[PATCH v1 1/3] driver core: Support asynchronous driver shutdown

Wed Mar 30 07:12:18 PDT 2022

> From: Linux-nvme <linux-nvme-bounces at lists.infradead.org> On Behalf Of
> Oliver O'Halloran
> Sent: Monday, March 28, 2022 8:20 PM
> To: Tanjore Suresh
> Cc: Greg Kroah-Hartman; Rafael J . Wysocki; Christoph Hellwig; Sagi Grimberg;
> Bjorn Helgaas; Linux Kernel Mailing List; linux-nvme at lists.infradead.org; linux-
> pci
> Subject: Re: [PATCH v1 1/3] driver core: Support asynchronous driver shutdown
> 
> 
> On Tue, Mar 29, 2022 at 10:35 AM Tanjore Suresh <tansuresh at google.com>
> wrote:
> >
> > This changes the bus driver interface with additional entry points to
> > enable devices to implement asynchronous shutdown. The existing
> > synchronous interface to shutdown is unmodified and retained for
> > backward compatibility.
> >
> > This changes the common device shutdown code to enable devices to
> > participate in asynchronous shutdown implementation.
> 
> nice to see someone looking at improving the shutdown path

Agreed!

I know this patch is mainly for PCI devices, however, NVMe over Fabrics 
devices can suffer even longer shutdowns.
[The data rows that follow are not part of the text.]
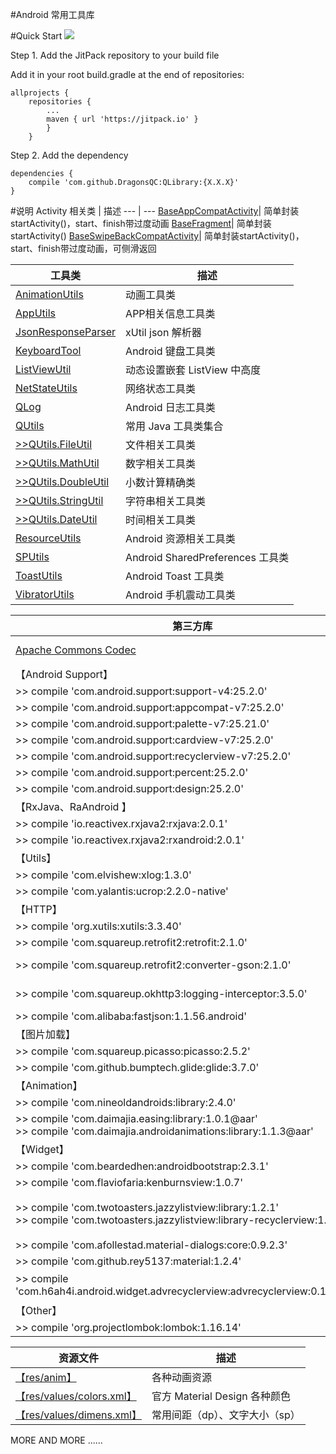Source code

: #Android 常用工具库

#Quick Start
[![](https://jitpack.io/v/DragonsQC/QLibrary.svg)](https://jitpack.io/#DragonsQC/QLibrary)

Step 1. Add the JitPack repository to your build file

Add it in your root build.gradle at the end of repositories:

    allprojects {
        repositories {
            ...
            maven { url 'https://jitpack.io' }
            }
        }

Step 2. Add the dependency

    dependencies {
        compile 'com.github.DragonsQC:QLibrary:{X.X.X}'
    }

#说明
 Activity 相关类 | 描述
 --- | ---
 [BaseAppCompatActivity](https://github.com/DragonsQC/QLibrary/blob/master/library/src/main/java/com/dqc/qlibrary/activity/BaseAppCompatActivity.java)| 简单封装startActivity()，start、finish带过度动画
 [BaseFragment](https://github.com/DragonsQC/QLibrary/blob/master/library/src/main/java/com/dqc/qlibrary/activity/BaseFragment.java)| 简单封装startActivity()
 [BaseSwipeBackCompatActivity](https://github.com/DragonsQC/QLibrary/blob/master/library/src/main/java/com/dqc/qlibrary/activity/BaseSwipeBackCompatActivity.java)| 简单封装startActivity()，start、finish带过度动画，可侧滑返回

 工具类 | 描述
 --- | ---
 [AnimationUtils](https://github.com/DragonsQC/QLibrary/blob/master/library/src/main/java/com/dqc/qlibrary/utils/AnimationUtils.java)| 动画工具类
 [AppUtils](https://github.com/DragonsQC/QLibrary/blob/master/library/src/main/java/com/dqc/qlibrary/utils/AppUtils.java)| APP相关信息工具类
 [JsonResponseParser](https://github.com/DragonsQC/QLibrary/blob/master/library/src/main/java/com/dqc/qlibrary/utils/JsonResponseParser.java)| xUtil json 解析器
 [KeyboardTool](https://github.com/DragonsQC/QLibrary/blob/master/library/src/main/java/com/dqc/qlibrary/utils/KeyboardTool.java)| Android 键盘工具类
 [ListViewUtil](https://github.com/DragonsQC/QLibrary/blob/master/library/src/main/java/com/dqc/qlibrary/utils/ListViewUtil.java)| 动态设置嵌套 ListView 中高度
 [NetStateUtils](https://github.com/DragonsQC/QLibrary/blob/master/library/src/main/java/com/dqc/qlibrary/utils/NetStateUtils.java)| 网络状态工具类
 [QLog](https://github.com/DragonsQC/QLibrary/blob/master/library/src/main/java/com/dqc/qlibrary/utils/QLog.java)| Android 日志工具类
 [QUtils](https://github.com/DragonsQC/QLibrary/blob/master/library/src/main/java/com/dqc/qlibrary/utils/QUtils.java)| 常用 Java 工具类集合
 [>>QUtils.FileUtil](https://github.com/DragonsQC/QLibrary/blob/master/library/src/main/java/com/dqc/qlibrary/utils/QUtils.java#L35)| 文件相关工具类
 [>>QUtils.MathUtil](https://github.com/DragonsQC/QLibrary/blob/master/library/src/main/java/com/dqc/qlibrary/utils/QUtils.java#L187)| 数字相关工具类
 [>>QUtils.DoubleUtil](https://github.com/DragonsQC/QLibrary/blob/master/library/src/main/java/com/dqc/qlibrary/utils/QUtils.java#L230)| 小数计算精确类
 [>>QUtils.StringUtil](https://github.com/DragonsQC/QLibrary/blob/master/library/src/main/java/com/dqc/qlibrary/utils/QUtils.java#L328)| 字符串相关工具类
 [>>QUtils.DateUtil](https://github.com/DragonsQC/QLibrary/blob/master/library/src/main/java/com/dqc/qlibrary/utils/QUtils.java#L410)| 时间相关工具类
 [ResourceUtils](https://github.com/DragonsQC/QLibrary/blob/master/library/src/main/java/com/dqc/qlibrary/utils/ResourceUtils.java)| Android 资源相关工具类
 [SPUtils](https://github.com/DragonsQC/QLibrary/blob/master/library/src/main/java/com/dqc/qlibrary/utils/SPUtils.java)| Android SharedPreferences 工具类
 [ToastUtils](https://github.com/DragonsQC/QLibrary/blob/master/library/src/main/java/com/dqc/qlibrary/utils/ToastUtils.java)| Android Toast 工具类
 [VibratorUtils](https://github.com/DragonsQC/QLibrary/blob/master/library/src/main/java/com/dqc/qlibrary/utils/VibratorUtils.java)| Android 手机震动工具类

 第三方库 | 描述
 --- | ---
 [Apache Commons Codec](https://github.com/DragonsQC/QLibrary/tree/master/library/src/main/java/com/dqc/qlibrary/library/codec)| Apache Commons Codec v1.10
 【Android Support】|
 >> compile 'com.android.support:support-v4:25.2.0' | support-v4
 >> compile 'com.android.support:appcompat-v7:25.2.0' | appcompat-v7
 >> compile 'com.android.support:palette-v7:25.21.0' | palette-v7
 >> compile 'com.android.support:cardview-v7:25.2.0' | cardview-v7
 >> compile 'com.android.support:recyclerview-v7:25.2.0' | recyclerview-v7
 >> compile 'com.android.support:percent:25.2.0' | percent
 >> compile 'com.android.support:design:25.2.0' | design
 【RxJava、RaAndroid 】|
 >> compile 'io.reactivex.rxjava2:rxjava:2.0.1' | RxJava
 >> compile 'io.reactivex.rxjava2:rxandroid:2.0.1' | RxAndroid
 【Utils】 |
 >> compile 'com.elvishew:xlog:1.3.0' | xlog
 >> compile 'com.yalantis:ucrop:2.2.0-native' | uCrop
 【HTTP】 |
 >> compile 'org.xutils:xutils:3.3.40' | xUtils3
 >> compile 'com.squareup.retrofit2:retrofit:2.1.0' | Retrofit2
 >> compile 'com.squareup.retrofit2:converter-gson:2.1.0' | Retrofit2 converter-gson
 >> compile 'com.squareup.okhttp3:logging-interceptor:3.5.0' | okhttp3 logging-interceptor
 >> compile 'com.alibaba:fastjson:1.1.56.android' | Fastjson
 【图片加载】 |
 >> compile 'com.squareup.picasso:picasso:2.5.2' | Picasso
 >> compile 'com.github.bumptech.glide:glide:3.7.0' | Glide
 【Animation】 |
 >> compile 'com.nineoldandroids:library:2.4.0' | NineoldAndroids
 >> compile 'com.daimajia.easing:library:1.0.1@aar'<br/>>> compile 'com.daimajia.androidanimations:library:1.1.3@aar' | AndroidViewAnimations
 【Widget】 |
 >> compile 'com.beardedhen:androidbootstrap:2.3.1' | Bootstrap
 >> compile 'com.flaviofaria:kenburnsview:1.0.7' | KenBurnsView
 >> compile 'com.twotoasters.jazzylistview:library:1.2.1'<br/>>> compile 'com.twotoasters.jazzylistview:library-recyclerview:1.2.1' | 带载入特效的ListView、GridView、RecyclerView
 >> compile 'com.afollestad.material-dialogs:core:0.9.2.3' | Material Dialogs
 >> compile 'com.github.rey5137:material:1.2.4' | Material Design Library
 >> compile 'com.h6ah4i.android.widget.advrecyclerview:advrecyclerview:0.10.3@aar' | 拖拽排序 Advanced RecyclerView
【Other】 |
>> compile 'org.projectlombok:lombok:1.16.14' | lombok

 资源文件 | 描述
 --- | ---
  [【res/anim】](https://github.com/DragonsQC/QLibrary/tree/master/library/src/main/res/anim) | 各种动画资源
  [【res/values/colors.xml】](https://github.com/DragonsQC/QLibrary/blob/master/library/src/main/res/values/colors.xml) | 官方 Material Design 各种颜色
  [【res/values/dimens.xml】](https://github.com/DragonsQC/QLibrary/blob/master/library/src/main/res/values/dimens.xml) | 常用间距（dp）、文字大小（sp）

MORE AND MORE ......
Last September, I reported 
that shutting down an NVMe-oF TCP connection while the network is down 
will result in a 1-minute deadlock. That's because the driver tries to perform 
a proper shutdown by sending commands to the remote target and the 
timeout for unanswered commands is 1-minute. If one needs to shut down 
several NVMe-oF connections, each connection will be shut down sequentially 
taking each 1 minute. Try running "nvme disconnect-all" while the network 
is down and you'll see what I mean. Of course, the KATO is supposed to 
detect when connectivity is lost, but if you have a long KATO (e.g. 2 minutes)
you will most likely hit this condition.

Here's the patch I proposed in September, which shortens the timeout to 
5 sec on a disconnect.

http://lists.infradead.org/pipermail/linux-nvme/2021-September/027867.html

Regards,
Martin Belanger

> 
> > Signed-off-by: Tanjore Suresh <tansuresh at google.com>
> > ---
> >  drivers/base/core.c        | 39 +++++++++++++++++++++++++++++++++++++-
> >  include/linux/device/bus.h | 10 ++++++++++
> >  2 files changed, 48 insertions(+), 1 deletion(-)
> >
> > diff --git a/drivers/base/core.c b/drivers/base/core.c index
> > 3d6430eb0c6a..359e7067e8b8 100644
> > --- a/drivers/base/core.c
> > +++ b/drivers/base/core.c
> > @@ -4479,6 +4479,7 @@ EXPORT_SYMBOL_GPL(device_change_owner);
> > *snip*
> 
> This all seems a bit dangerous and I'm wondering what systems you've tested
> these changes with. I had a look at implementing something similar a few years
> ago and one case that always concerned me was embedded systems where the
> PCIe root complex also has a driver bound.
> Say you've got the following PCIe topology:
> 
> 00:00.0 - root port
> 01:00.0 - nvme drive
> 
> With the current implementation of device_shutdown() we can guarantee that
> the child device (the nvme) is shut down before we start trying to shut down the
> parent device (the root complex) so there's no possibility of deadlocks and
> other dependency headaches. With this implementation of async shutdown we
> lose that guarantee and I'm not sure what the consequences are. Personally I
> was never able to convince myself it was safe, but maybe you're braver than I
> am :)
> 
> That all said, there's probably only a few kinds of device that will really want to
> implement async shutdown support so maybe you can restrict it to leaf devices
> and flip the ordering around to something
> like:
> 
> for_each_device(dev) {
>    if (can_async(dev) && has_no_children(dev))
>       start_async_shutdown(dev)
> }
> wait_for_all_async_shutdowns_to_finish()
> 
> // tear down the remaining system devices synchronously
> for_each_device(dev)
>    do_sync_shutdown(dev)
> 
> >  /*
> > diff --git a/include/linux/device/bus.h b/include/linux/device/bus.h
> > index a039ab809753..e261819601e9 100644
> > --- a/include/linux/device/bus.h
> > +++ b/include/linux/device/bus.h
> > @@ -93,6 +101,8 @@ struct bus_type {
> >         void (*sync_state)(struct device *dev);
> >         void (*remove)(struct device *dev);
> >         void (*shutdown)(struct device *dev);
> > +       void (*shutdown_pre)(struct device *dev);
> > +       void (*shutdown_post)(struct device *dev);
> 
> Call them shutdown_async_start() / shutdown_async_end() or something IMO.
> These names are not at all helpful and they're easy to mix up their role with
> the class based shutdown_pre / _post